The first time we met on the premises of the Daily Times of Nigeria Ltd. (later PLC) at Agidingbi, Ikeja, Lagos, he said he thought I was “an old man” like himself! I was very boyish then and full of youthful exuberance in appearance, but deep and mature in communicative style that you would have thought I was an emeritus septuagenarian teacher. Alas, I was just a teenager about to enter the Nigerian Institute of Journalism (NIJ), Ogba, Lagos, under the distinguished directorship of an erudite scholar, the late Dr. Tony Nnaemeka.

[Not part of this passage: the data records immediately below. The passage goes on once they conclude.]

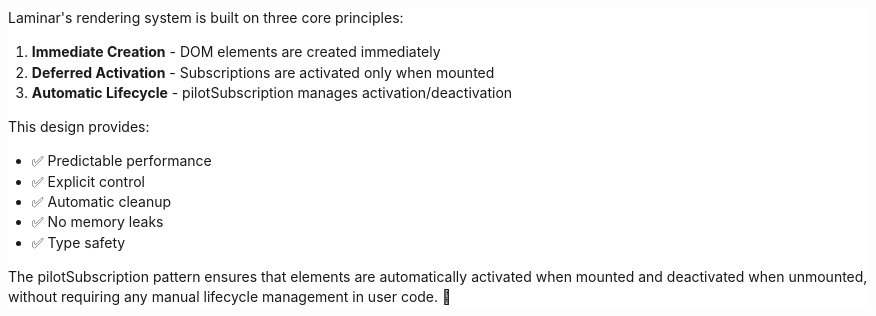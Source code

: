 Laminar's rendering system is built on three core principles:

1. **Immediate Creation** - DOM elements are created immediately
2. **Deferred Activation** - Subscriptions are activated only when mounted
3. **Automatic Lifecycle** - pilotSubscription manages activation/deactivation

This design provides:
- ✅ Predictable performance
- ✅ Explicit control
- ✅ Automatic cleanup
- ✅ No memory leaks
- ✅ Type safety

The pilotSubscription pattern ensures that elements are automatically activated when mounted and deactivated when unmounted, without requiring any manual lifecycle management in user code. 🎯

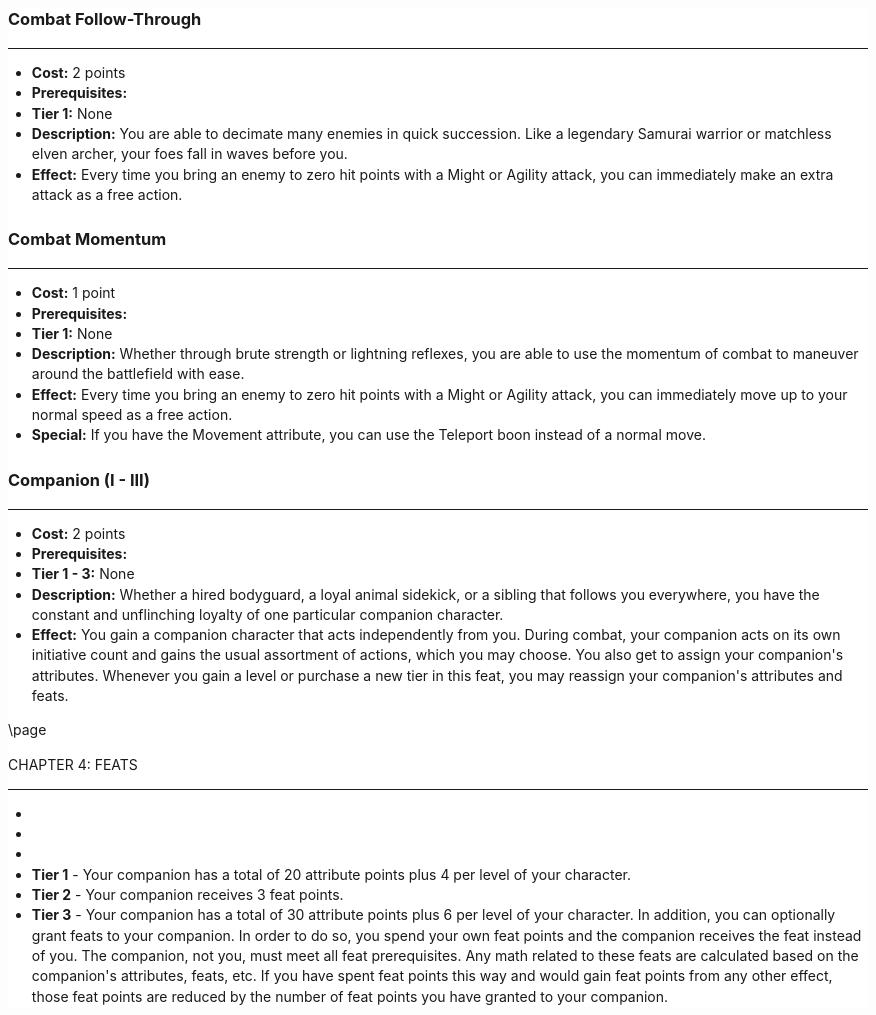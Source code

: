 
### Combat Follow-Through

<div class="feat-entry"></div>

___
- **Cost:** 2 points
- **Prerequisites:**
 - **Tier 1:** None
- **Description:** You are able to decimate many enemies in quick succession. Like a legendary Samurai warrior or matchless elven archer, your foes fall in waves before you.
- **Effect:** Every time you bring an enemy to zero hit points with a Might or Agility attack, you can immediately make an extra attack as a free action.

### Combat Momentum

<div class="feat-entry"></div>

___
- **Cost:**  1 point
- **Prerequisites:**
 - **Tier 1:** None
- **Description:** Whether through brute strength or lightning reflexes, you are able to use the momentum of combat to maneuver around the battlefield with ease.
- **Effect:** Every time you bring an enemy to zero hit points with a Might or Agility attack, you can immediately move up to your normal speed as a free action.
- **Special:** If you have the Movement attribute, you can use the Teleport boon instead of a normal move.




### Companion (I - III)

<div class="feat-entry"></div>

___
- **Cost:**  2 points
- **Prerequisites:**
 - **Tier 1 - 3:** None
- **Description:** Whether a hired bodyguard, a loyal animal sidekick, or a sibling that follows you everywhere, you have the constant and unflinching loyalty of one particular companion character.
- **Effect:** You gain a companion character that acts independently from you. During combat, your companion acts on its own initiative count and gains the usual assortment of actions, which you may choose. You also get to assign your companion's attributes. Whenever you gain a level or purchase a new tier in this feat, you may reassign your companion's attributes and feats.

\page

<div class='footnote'>CHAPTER 4: FEATS</div>

<div class="feat-entry"></div>

___
- 
- 
- 
 - **Tier 1** - Your companion has a total of 20 attribute points plus 4 per level of your character.
 - **Tier 2** - Your companion receives 3 feat points.
 - **Tier 3** - Your companion has a total of 30 attribute points plus 6 per level of your character. In addition, you can optionally grant feats to your companion. In order to do so, you spend your own feat points and the companion receives the feat instead of you. The companion, not you, must meet all feat prerequisites. Any math related to these feats are calculated based on the companion's attributes, feats, etc. If you have spent feat points this way and would gain feat points from any other effect, those feat points are reduced by the number of feat points you have granted to your companion.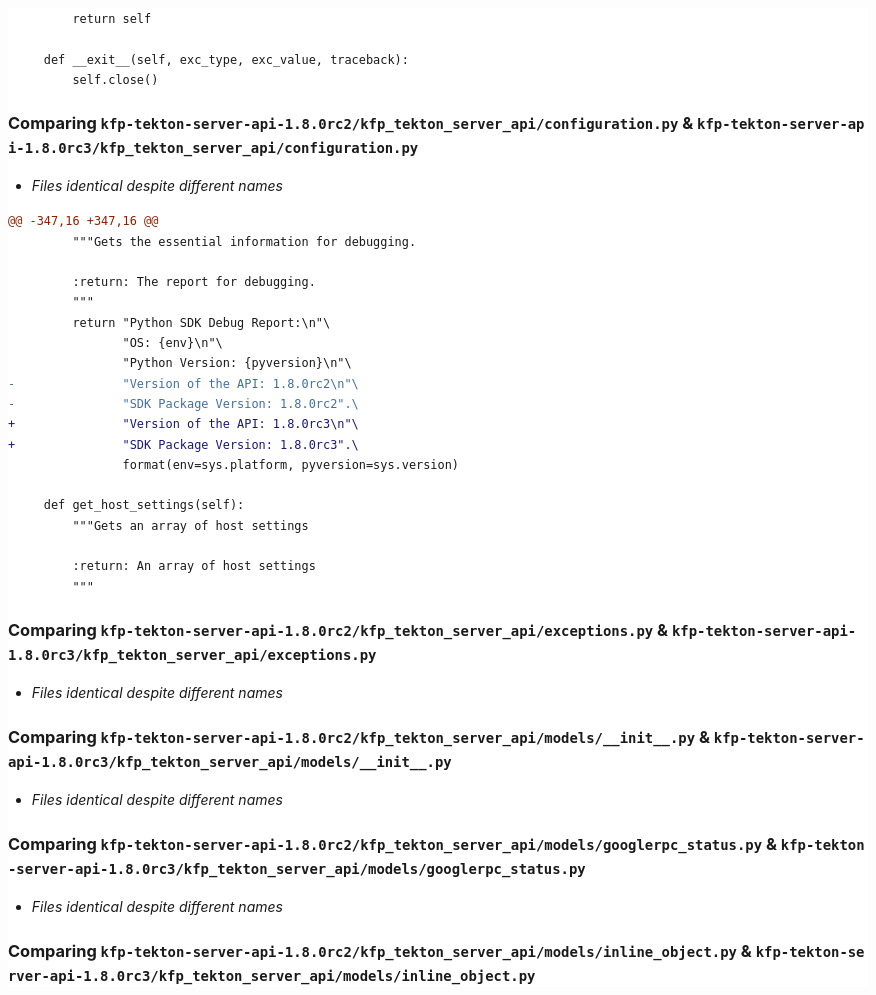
 ```diff
         return self
 
     def __exit__(self, exc_type, exc_value, traceback):
         self.close()
```

### Comparing `kfp-tekton-server-api-1.8.0rc2/kfp_tekton_server_api/configuration.py` & `kfp-tekton-server-api-1.8.0rc3/kfp_tekton_server_api/configuration.py`

 * *Files identical despite different names*

```diff
@@ -347,16 +347,16 @@
         """Gets the essential information for debugging.
 
         :return: The report for debugging.
         """
         return "Python SDK Debug Report:\n"\
                "OS: {env}\n"\
                "Python Version: {pyversion}\n"\
-               "Version of the API: 1.8.0rc2\n"\
-               "SDK Package Version: 1.8.0rc2".\
+               "Version of the API: 1.8.0rc3\n"\
+               "SDK Package Version: 1.8.0rc3".\
                format(env=sys.platform, pyversion=sys.version)
 
     def get_host_settings(self):
         """Gets an array of host settings
 
         :return: An array of host settings
         """
```

### Comparing `kfp-tekton-server-api-1.8.0rc2/kfp_tekton_server_api/exceptions.py` & `kfp-tekton-server-api-1.8.0rc3/kfp_tekton_server_api/exceptions.py`

 * *Files identical despite different names*

### Comparing `kfp-tekton-server-api-1.8.0rc2/kfp_tekton_server_api/models/__init__.py` & `kfp-tekton-server-api-1.8.0rc3/kfp_tekton_server_api/models/__init__.py`

 * *Files identical despite different names*

### Comparing `kfp-tekton-server-api-1.8.0rc2/kfp_tekton_server_api/models/googlerpc_status.py` & `kfp-tekton-server-api-1.8.0rc3/kfp_tekton_server_api/models/googlerpc_status.py`

 * *Files identical despite different names*

### Comparing `kfp-tekton-server-api-1.8.0rc2/kfp_tekton_server_api/models/inline_object.py` & `kfp-tekton-server-api-1.8.0rc3/kfp_tekton_server_api/models/inline_object.py`
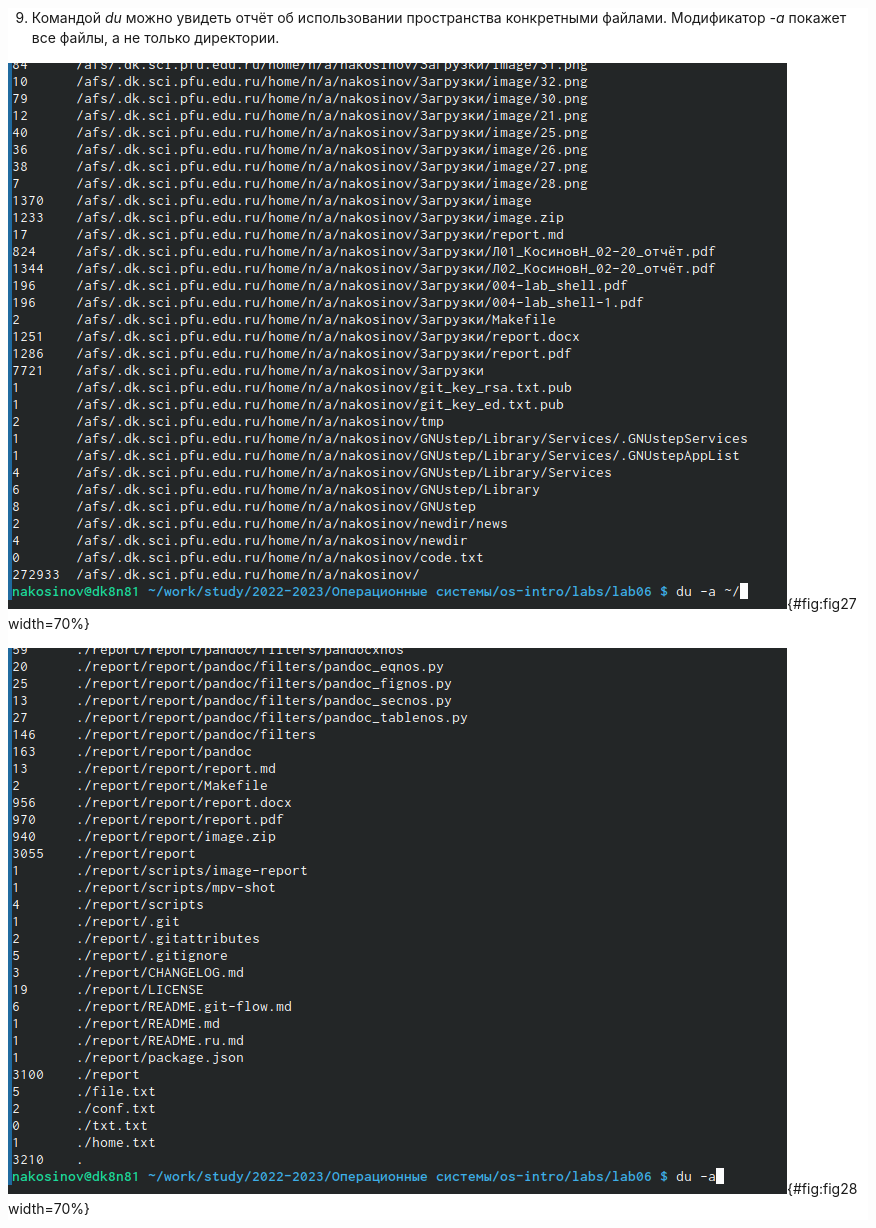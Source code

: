 9. Командой *du* можно увидеть отчёт об использовании пространства конкретными файлами. Модификатор *-a* покажет все файлы, а не только директории.

![Использование команды du](./image/27.png){#fig:fig27 width=70%}

![Использование команды du](./image/28.png){#fig:fig28 width=70%}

On copious occasions, we agreed, disagreed and exchanged robust and intellectually-stimulating ideas and thoughts on the dynamism of the English language. Baba’s mastery of this tool of global communication was exceptional. As his mentee, I never stopped marvelling at his optimal grasp of this foreign language.

Baba was old enough to have fathered me, yet he had enormous respect for me. His humility was exceedingly great. He used to call me “Oga mi” (my master) notwithstanding that he was my teacher and far older than me. It was just demonstrative of his fondness of me—he was far ahead of me in virtually all departments of life.

 

My command of the English language pales into insignificance as Baba was on a summit pedestal. Who is going to civilize me on the usage of the English language with the exit of my chummy of almost thirty years or thereabouts? Who will fill the vacuum he has created?

Is it Prof. Adidi Uyo, Ndaeyo Uko, Phrank Shuaibu, Sunday Dare or one of his numerous students in the person of this columnist? Nobody can meet my grammatical expectations that were superlatively addressed by Baba with boundless passion, overwhelming candour and overflowing joy! Even doctorate degree holders in English language cannot do what Baba did with enthusiasm, flair and authoritativeness.

Pa Oguntuase was quite old but very agile and youthful. A voracious reader who stocked books of multifarious disciplines with emphatic interest in the English language, he knew almost something about everything. His interactions overseas, particularly Germany, exposed him to a goldmine of knowledge and broadened his views about issues.

The day I visited Baba at his Ikorodu modest home late last year with my personal assistant, Pelumi, the red carpet was rolled out for us. It was like a governor was visiting! After exchange of pleasantries, he took me to his one-room library where I saw a sea of books of different dimensions. The only space left in the room was for navigation. Every other space was taken over by an assortment of books. I joked with him that I would like to transplant the room to my own home. We laughed over the utopian idea. Such was the camaraderie that characterized our relationship.

From the library section, we returned to the sitting-room for a sumptuous lunch of amala and ewedu soup filled with fish and assorted cow parts. After the gastronomical assignment, bottles of fresh palm wine were assembled for us to “wash down” the near-constipation exercise that early afternoon. Now the icing on the cake: as we were about to leave for Surulere, Baba arranged more take-away bottles of palm wine and 15 brand new classical books as my gifts for “coming to his village from the city.” Anytime—which is every time—I see those books atop my table in my own mini-library, I marvel at the love of this man for me despite my poverty of reciprocation.

If Baba had a Will or had an uncanny opportunity to write one shortly before his death assuming we know when the final bell will toll for us all, he would have assigned at least 25 per cent of his English language textbooks and reference materials to me. I have the conviction on this considering the way we related and the deep affection he had for me which surpassed feminine love.

Egbon, rest in peace! May God forgive you of all your frailties and compassionately accommodate you in His bosom. Amen.